*WORK ORDER*. All lines in the records below that hold "derives" are to be shown.

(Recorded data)
____
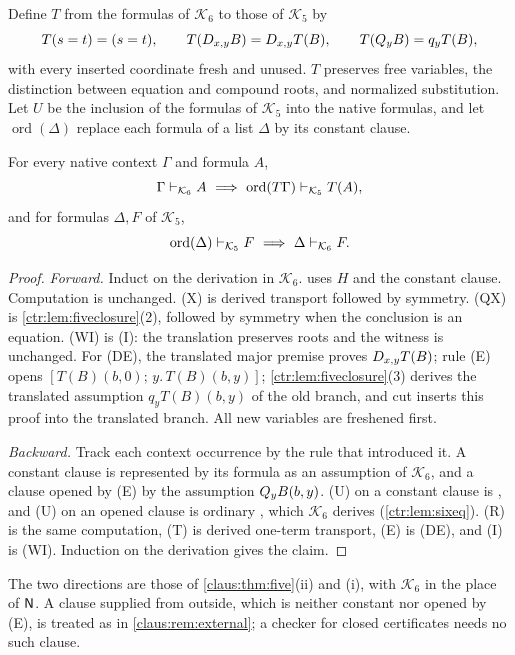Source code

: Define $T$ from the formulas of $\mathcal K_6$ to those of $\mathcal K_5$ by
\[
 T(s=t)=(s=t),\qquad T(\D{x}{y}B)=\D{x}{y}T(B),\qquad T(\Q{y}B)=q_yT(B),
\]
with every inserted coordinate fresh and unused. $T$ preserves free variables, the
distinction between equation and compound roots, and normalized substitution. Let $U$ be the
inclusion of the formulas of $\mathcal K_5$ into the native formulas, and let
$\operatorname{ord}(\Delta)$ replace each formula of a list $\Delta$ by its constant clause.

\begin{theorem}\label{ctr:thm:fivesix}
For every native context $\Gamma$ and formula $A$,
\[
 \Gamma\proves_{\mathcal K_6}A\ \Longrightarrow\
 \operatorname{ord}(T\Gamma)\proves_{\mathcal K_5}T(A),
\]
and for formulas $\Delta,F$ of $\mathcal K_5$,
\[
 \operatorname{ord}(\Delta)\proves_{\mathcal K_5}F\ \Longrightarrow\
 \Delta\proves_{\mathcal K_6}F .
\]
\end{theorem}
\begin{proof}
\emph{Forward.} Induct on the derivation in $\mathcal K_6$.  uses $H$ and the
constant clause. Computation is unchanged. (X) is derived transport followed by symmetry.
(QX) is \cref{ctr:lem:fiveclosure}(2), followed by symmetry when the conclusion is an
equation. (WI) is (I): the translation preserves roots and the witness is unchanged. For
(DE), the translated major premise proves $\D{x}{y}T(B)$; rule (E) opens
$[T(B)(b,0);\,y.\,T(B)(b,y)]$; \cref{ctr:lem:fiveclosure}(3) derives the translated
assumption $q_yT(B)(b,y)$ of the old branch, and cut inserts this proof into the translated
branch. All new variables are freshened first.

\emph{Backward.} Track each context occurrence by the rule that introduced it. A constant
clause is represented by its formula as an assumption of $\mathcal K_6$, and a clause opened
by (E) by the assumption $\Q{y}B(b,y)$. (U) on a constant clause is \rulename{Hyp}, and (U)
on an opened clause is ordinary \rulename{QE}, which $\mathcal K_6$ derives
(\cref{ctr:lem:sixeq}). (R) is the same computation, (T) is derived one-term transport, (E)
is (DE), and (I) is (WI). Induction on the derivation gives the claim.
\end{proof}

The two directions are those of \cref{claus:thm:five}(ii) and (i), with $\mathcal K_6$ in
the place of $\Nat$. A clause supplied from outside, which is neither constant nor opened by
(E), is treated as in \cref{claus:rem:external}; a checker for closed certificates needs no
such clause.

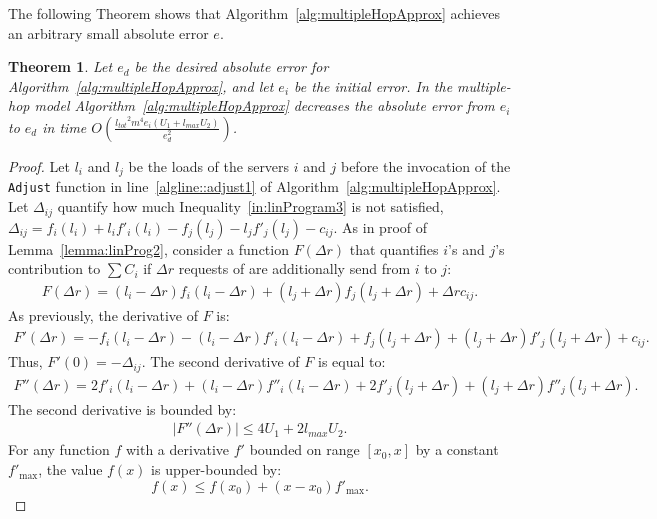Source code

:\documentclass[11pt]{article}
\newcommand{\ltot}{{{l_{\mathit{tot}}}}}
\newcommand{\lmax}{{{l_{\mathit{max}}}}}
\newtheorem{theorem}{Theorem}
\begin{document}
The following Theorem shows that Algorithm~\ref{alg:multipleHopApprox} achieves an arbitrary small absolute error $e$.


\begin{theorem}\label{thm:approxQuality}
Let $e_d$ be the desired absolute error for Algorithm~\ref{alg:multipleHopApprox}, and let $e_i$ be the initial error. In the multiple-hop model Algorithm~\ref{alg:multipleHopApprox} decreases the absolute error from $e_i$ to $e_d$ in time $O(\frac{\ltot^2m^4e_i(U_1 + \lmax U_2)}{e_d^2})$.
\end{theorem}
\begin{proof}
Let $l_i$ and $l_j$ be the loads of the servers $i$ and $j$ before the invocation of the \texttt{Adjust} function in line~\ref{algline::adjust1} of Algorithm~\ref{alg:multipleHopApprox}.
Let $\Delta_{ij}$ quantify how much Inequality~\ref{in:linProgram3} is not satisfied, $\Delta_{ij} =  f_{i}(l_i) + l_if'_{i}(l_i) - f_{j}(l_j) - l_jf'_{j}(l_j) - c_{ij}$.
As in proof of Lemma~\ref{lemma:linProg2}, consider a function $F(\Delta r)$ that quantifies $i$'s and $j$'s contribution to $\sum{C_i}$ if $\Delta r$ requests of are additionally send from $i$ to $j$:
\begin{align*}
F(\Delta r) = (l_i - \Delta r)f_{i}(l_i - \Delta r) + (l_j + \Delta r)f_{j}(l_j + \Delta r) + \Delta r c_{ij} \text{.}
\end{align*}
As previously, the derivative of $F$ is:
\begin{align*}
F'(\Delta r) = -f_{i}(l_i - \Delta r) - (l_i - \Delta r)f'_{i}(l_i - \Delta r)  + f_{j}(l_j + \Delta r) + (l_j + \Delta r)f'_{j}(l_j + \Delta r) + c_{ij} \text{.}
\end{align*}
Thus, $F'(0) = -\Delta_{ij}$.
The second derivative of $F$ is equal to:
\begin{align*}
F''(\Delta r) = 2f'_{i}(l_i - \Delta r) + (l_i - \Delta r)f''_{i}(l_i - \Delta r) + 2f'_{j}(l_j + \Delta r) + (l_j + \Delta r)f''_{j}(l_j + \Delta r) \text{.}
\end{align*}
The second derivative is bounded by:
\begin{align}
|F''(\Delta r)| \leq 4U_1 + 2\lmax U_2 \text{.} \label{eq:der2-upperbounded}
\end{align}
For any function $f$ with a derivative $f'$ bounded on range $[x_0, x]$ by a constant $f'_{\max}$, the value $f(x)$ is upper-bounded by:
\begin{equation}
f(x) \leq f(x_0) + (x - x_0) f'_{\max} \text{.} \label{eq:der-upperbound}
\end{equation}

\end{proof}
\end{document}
____
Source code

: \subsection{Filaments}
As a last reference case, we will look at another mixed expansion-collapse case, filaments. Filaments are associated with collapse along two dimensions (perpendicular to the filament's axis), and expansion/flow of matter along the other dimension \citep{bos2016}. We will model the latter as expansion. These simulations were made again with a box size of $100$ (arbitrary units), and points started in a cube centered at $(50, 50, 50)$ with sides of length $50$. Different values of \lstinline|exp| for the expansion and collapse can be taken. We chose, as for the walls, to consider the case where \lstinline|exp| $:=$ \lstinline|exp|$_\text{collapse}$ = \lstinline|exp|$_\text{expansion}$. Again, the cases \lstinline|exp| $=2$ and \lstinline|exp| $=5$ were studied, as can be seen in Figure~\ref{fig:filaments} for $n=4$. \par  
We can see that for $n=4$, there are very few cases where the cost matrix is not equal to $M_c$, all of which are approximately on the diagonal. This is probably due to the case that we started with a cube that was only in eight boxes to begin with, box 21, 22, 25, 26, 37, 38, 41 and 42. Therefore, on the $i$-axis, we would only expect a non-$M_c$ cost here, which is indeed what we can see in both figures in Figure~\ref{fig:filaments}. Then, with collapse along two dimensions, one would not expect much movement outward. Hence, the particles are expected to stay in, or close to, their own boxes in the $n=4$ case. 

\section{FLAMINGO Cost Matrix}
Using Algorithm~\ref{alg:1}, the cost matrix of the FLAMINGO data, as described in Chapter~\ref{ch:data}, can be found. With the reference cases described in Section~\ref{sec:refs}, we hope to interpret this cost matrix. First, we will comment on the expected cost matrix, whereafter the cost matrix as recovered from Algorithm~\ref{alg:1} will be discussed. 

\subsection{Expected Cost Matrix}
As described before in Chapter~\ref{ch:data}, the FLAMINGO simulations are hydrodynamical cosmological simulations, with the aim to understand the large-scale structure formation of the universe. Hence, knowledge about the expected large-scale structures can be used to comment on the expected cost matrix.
____
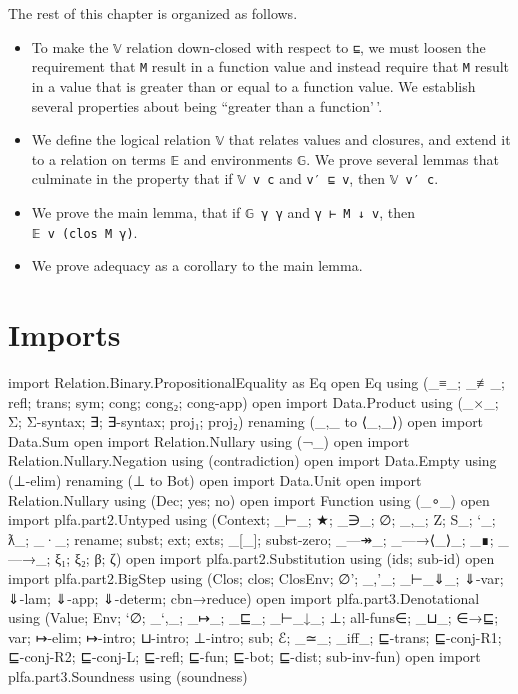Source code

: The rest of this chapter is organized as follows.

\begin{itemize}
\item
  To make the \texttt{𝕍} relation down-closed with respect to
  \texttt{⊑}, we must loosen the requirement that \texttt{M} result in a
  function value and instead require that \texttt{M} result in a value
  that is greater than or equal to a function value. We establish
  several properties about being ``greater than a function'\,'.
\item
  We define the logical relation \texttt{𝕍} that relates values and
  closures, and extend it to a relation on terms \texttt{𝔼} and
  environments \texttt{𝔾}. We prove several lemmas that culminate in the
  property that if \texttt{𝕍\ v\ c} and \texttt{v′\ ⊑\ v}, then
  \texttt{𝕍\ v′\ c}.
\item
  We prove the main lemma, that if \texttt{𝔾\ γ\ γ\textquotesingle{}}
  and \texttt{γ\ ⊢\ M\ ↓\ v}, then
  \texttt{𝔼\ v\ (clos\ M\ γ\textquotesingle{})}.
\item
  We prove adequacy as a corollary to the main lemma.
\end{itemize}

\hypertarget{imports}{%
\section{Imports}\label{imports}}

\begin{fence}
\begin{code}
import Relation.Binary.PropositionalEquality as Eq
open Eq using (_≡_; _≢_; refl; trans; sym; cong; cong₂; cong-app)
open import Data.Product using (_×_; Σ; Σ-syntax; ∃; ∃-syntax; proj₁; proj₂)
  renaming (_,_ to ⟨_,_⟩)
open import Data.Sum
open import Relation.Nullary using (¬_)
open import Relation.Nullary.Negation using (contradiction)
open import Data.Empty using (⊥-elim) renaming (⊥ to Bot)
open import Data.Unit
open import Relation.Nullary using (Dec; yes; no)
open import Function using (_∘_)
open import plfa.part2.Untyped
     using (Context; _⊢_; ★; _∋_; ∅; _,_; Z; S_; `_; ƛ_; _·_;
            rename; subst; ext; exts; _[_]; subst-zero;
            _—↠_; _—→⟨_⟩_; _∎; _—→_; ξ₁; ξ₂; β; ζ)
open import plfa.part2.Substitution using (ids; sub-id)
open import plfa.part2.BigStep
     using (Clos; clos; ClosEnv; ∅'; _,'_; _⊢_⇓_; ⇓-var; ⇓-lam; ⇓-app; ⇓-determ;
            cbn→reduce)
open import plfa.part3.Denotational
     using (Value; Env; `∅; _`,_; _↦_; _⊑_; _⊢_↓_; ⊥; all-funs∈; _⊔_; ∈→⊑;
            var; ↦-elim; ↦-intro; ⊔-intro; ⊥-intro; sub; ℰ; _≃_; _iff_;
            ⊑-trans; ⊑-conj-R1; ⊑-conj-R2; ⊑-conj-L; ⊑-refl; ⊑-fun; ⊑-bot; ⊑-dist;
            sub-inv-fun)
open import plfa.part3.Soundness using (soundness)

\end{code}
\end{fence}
____
*ANSWER SPACE*.
$[T(B)(b,0);\,y.\,T(B)(b,y)]$; \cref{ctr:lem:fiveclosure}(3) derives the translated
on an opened clause is ordinary \rulename{QE}, which $\mathcal K_6$ derives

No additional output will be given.